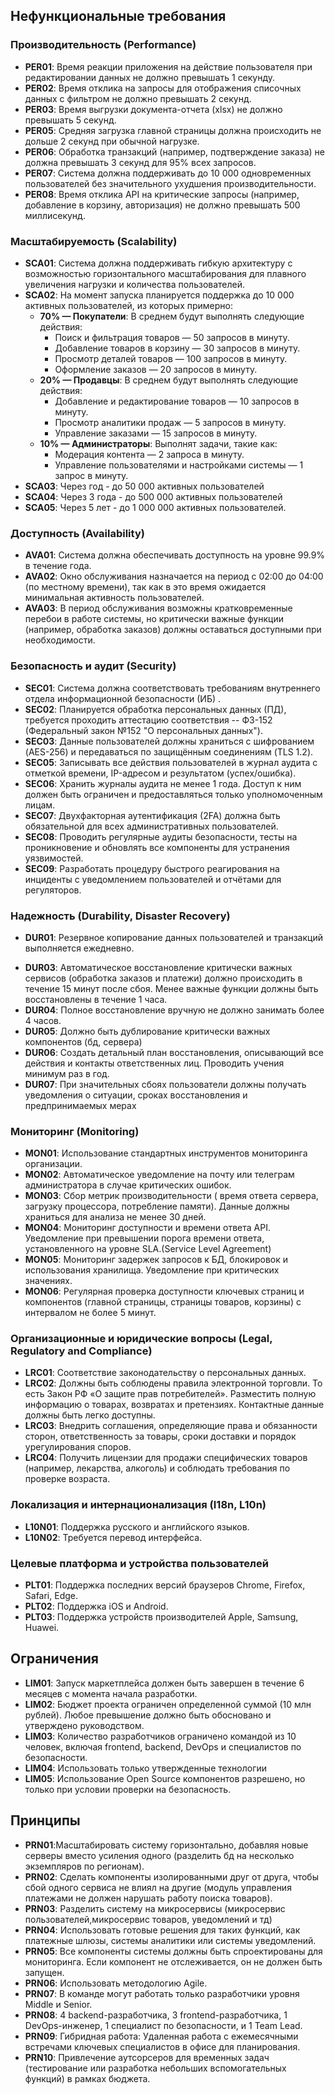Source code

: 
## Нефункциональные требования

### Производительность (Performance)

- **PER01**: Время реакции приложения на действие пользователя при редактировании данных не должно превышать 1 секунду.
- **PER02**: Время отклика на запросы для отображения списочных данных с фильтром не должно превышать 2 секунд.
- **PER03**: Время выгрузки документа-отчета (xlsx) не должно превышать 5 секунд.
- **PER05**: Средняя загрузка главной страницы должна происходить не дольше 2 секунд при обычной нагрузке.
- **PER06**: Обработка транзакций (например, подтверждение заказа) не должна превышать 3 секунд для 95% всех запросов.
- **PER07**: Система должна поддерживать до 10 000 одновременных пользователей без значительного ухудшения производительности.
- **PER08**: Время отклика API на критические запросы (например, добавление в корзину, авторизация) не должно превышать 500 миллисекунд.

### Масштабируемость (Scalability)

- **SCA01**: Система должна поддерживать гибкую архитектуру с возможностью горизонтального масштабирования для плавного увеличения нагрузки и количества пользователей.
- **SCA02**: На момент запуска планируется поддержка до 10 000 активных пользователей, из которых примерно:
  - **70% — Покупатели**: В среднем будут выполнять следующие действия:
    - Поиск и фильтрация товаров — 50 запросов в минуту.
    - Добавление товаров в корзину — 30 запросов в минуту.
    - Просмотр деталей товаров — 100 запросов в минуту.
    - Оформление заказов — 20 запросов в минуту.
  - **20% — Продавцы**: В среднем будут выполнять следующие действия:
    - Добавление и редактирование товаров — 10 запросов в минуту.
    - Просмотр аналитики продаж — 5 запросов в минуту.
    - Управление заказами — 15 запросов в минуту.
  - **10% — Администраторы**: Выполнят задачи, такие как:
    - Модерация контента — 2 запроса в минуту.
    - Управление пользователями и настройками системы — 1 запрос в минуту.
- **SCA03**: Через год - до 50 000 активных пользователей 
- **SCA04**: Через 3 года - до 500 000 активных пользователей
  <!-- - Система должна выдерживать до 10 000 одновременных соединений без значительного ухудшения производительности.
  - Основные функции, такие как поиск, добавление в корзину и оформление заказов, должны быть оптимизированы для работы с высоким уровнем параллельных запросов. -->
 - **SCA05**: Через 5 лет - до 1 000 000 активных пользователей<!-- -, что требует наличия отказоустойчивой архитектуры и возможности масштабирования баз данных и кэширования-->.

### Доступность (Availability)

- **AVA01**: Система должна обеспечивать доступность на уровне 99.9% в течение года. 
- **AVA02**: Окно обслуживания назначается на период с 02:00 до 04:00 (по местному времени), так как в это время ожидается минимальная активность пользователей.
- **AVA03**: В период обслуживания возможны кратковременные перебои в работе системы, но критически важные функции (например, обработка заказов) должны оставаться доступными при необходимости.

### Безопасность и аудит (Security)

- **SEC01**: Система должна соответствовать требованиям внутреннего отдела информационной безопасности (ИБ) .
- **SEC02**: Планируется обработка персональных данных (ПД), требуется проходить аттестацию соответствия -- ФЗ-152 (Федеральный закон №152 "О персональных данных").
- **SEC03**: Данные пользователей должны храниться с шифрованием (AES-256) и передаваться по защищённым соединениям (TLS 1.2).<!-- - **SEC04**: Доступ к интернету разрешён только для обновлений и платёжных интеграций, с защитой соединений и согласованием с ИБ. -->
- **SEC05**: Записывать все действия пользователей в журнал аудита с отметкой времени, IP-адресом и результатом (успех/ошибка).
- **SEC06**: Хранить журналы аудита не менее 1 года. Доступ к ним должен быть ограничен и предоставляться только уполномоченным лицам.
- **SEC07**: Двухфакторная аутентификация (2FA) должна быть обязательной для всех административных пользователей.
- **SEC08**: Проводить регулярные аудиты безопасности, тесты на проникновение и обновлять все компоненты для устранения уязвимостей.
- **SEC09**: Разработать процедуру быстрого реагирования на инциденты с уведомлением пользователей и отчётами для регуляторов.

### Надежность (Durability, Disaster Recovery)

- **DUR01**: Резервное копирование данных пользователей и транзакций выполняется ежедневно. <!--РК должны храниться в двух местах: в основном дата-центре и удалённой локации.-->
 <!--- **DUR03**: Shadow copies создаются ежечасно, чтобы потеря данных не превышала 1 часа. Одновременно хранить минимум 5 теневых копий для возможности восстановления данных за последние 5 часов. Время восстановления данных с теневых копий не должно превышать 5 минут.-->
- **DUR03**: Автоматическое восстановление критически важных сервисов (обработка заказов и платежи) должно происходить в течение 15 минут после сбоя. Менее важные функции должны быть восстановлены в течение 1 часа.
- **DUR04**: Полное восстановление вручную не должно занимать более 4 часов.
- **DUR05**: Должно быть дублирование критически важных компонентов (бд, сервера)<!--, которые будут в разных дата-центрах-->
- **DUR06**: Создать детальный план восстановления, описывающий все действия и контакты ответственных лиц. Проводить учения минимум раз в год.
- **DUR07**: При значительных сбоях пользователи должны получать уведомления о ситуации, сроках восстановления и предпринимаемых мерах

### Мониторинг (Monitoring)
- **MON01**: Использование стандартных инструментов мониторинга организации.
- **MON02**: Автоматическое уведомление на почту или телеграм администратора в случае критических ошибок.
- **MON03**: Сбор метрик производительности ( время ответа сервера, загрузку процессора, потребление памяти). Данные должны храниться для анализа не менее 30 дней.
- **MON04**: Мониторинг доступности и времени ответа API. Уведомление при превышении порога времени ответа, установленного на уровне SLA.(Service Level Agreement)
- **MON05**: Мониторинг задержек запросов к БД, блокировок и использования хранилища. Уведомление при критических значениях.
- **MON06**: Регулярная проверка доступности ключевых страниц и компонентов (главной страницы, страницы товаров, корзины) с интервалом не более 5 минут.

### Организационные и юридические вопросы (Legal, Regulatory and Compliance)

- **LRC01**: Соответствие законодательству о персональных данных.
- **LRC02**: Должны быть соблюдены правила электронной торговли. То есть Закон РФ «О защите прав потребителей». Разместить полную информацию о товарах, возвратах и претензиях. Контактные данные должны быть легко доступны.
- **LRC03**: Внедрить соглашения, определяющие права и обязанности сторон, ответственность за товары, сроки доставки и порядок урегулирования споров.
- **LRC04**: Получить лицензии для продажи специфических товаров (например, лекарства, алкоголь) и соблюдать требования по проверке возраста.

### Локализация и интернационализация (I18n, L10n)

- **L10N01**: Поддержка русского и английского языков.
- **L10N02**: Требуется перевод интерфейса.

### Целевые платформа и устройства пользователей

- **PLT01**: Поддержка последних версий браузеров Chrome, Firefox, Safari, Edge.
- **PLT02**: Поддержка iOS и Android.
- **PLT03**: Поддержка устройств производителей Apple, Samsung, Huawei.

## Ограничения

- **LIM01**: Запуск маркетплейса должен быть завершен в течение 6 месяцев с момента начала разработки.
- **LIM02**: Бюджет проекта ограничен определенной суммой (10 млн рублей). Любое превышение должно быть обосновано и утверждено руководством. 
- **LIM03**: Количество разработчиков ограничено командой из 10 человек, включая frontend, backend, DevOps и специалистов по безопасности.
- **LIM04**: Использовать только утвержденные технологии 
- **LIM05**: Использование Open Source компонентов разрешено, но только при условии проверки на безопасность.

## Принципы

- **PRN01**:Масштабировать систему горизонтально, добавляя новые серверы вместо усиления одного (разделить бд на несколько экземпляров по регионам).
- **PRN02**: Сделать компоненты изолированными друг от друга, чтобы сбой одного сервиса не влиял на другие (модуль управления платежами не должен нарушать работу поиска товаров).
- **PRN03**: Разделить систему на микросервисы (микросервис пользователей,микросервис товаров, уведомлений и тд)
- **PRN04**: Использовать готовые решения для таких функций, как платежные шлюзы, системы аналитики или системы уведомлений.
- **PRN05**: Все компоненты системы должны быть спроектированы для мониторинга. Если компонент не отслеживается, он не должен быть запущен.
- **PRN06**: Использовать методологию Agile.
- **PRN07**: В команде могут работать только разработчики уровня Middle и Senior.
- **PRN08**: 4 backend-разработчика, 3 frontend-разработчика, 1 DevOps-инженер, 1 специалист по безопасности, и 1 Team Lead.
- **PRN09**: Гибридная работа: Удаленная работа с ежемесячными встречами ключевых специалистов в офисе для планирования.
- **PRN10**: Привлечение аутсорсеров для временных задач (тестирование или разработка небольших вспомогательных функций) в рамках бюджета.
##########
Task description >> Output the lines above exactly, but only those between the line holding "- **PRN04**: Использовать" and the line holding "- **PRN07**: В", inclusive.

Answer to the problem >>
- **PRN04**: Использовать готовые решения для таких функций, как платежные шлюзы, системы аналитики или системы уведомлений.
- **PRN05**: Все компоненты системы должны быть спроектированы для мониторинга. Если компонент не отслеживается, он не должен быть запущен.
- **PRN06**: Использовать методологию Agile.
- **PRN07**: В команде могут работать только разработчики уровня Middle и Senior.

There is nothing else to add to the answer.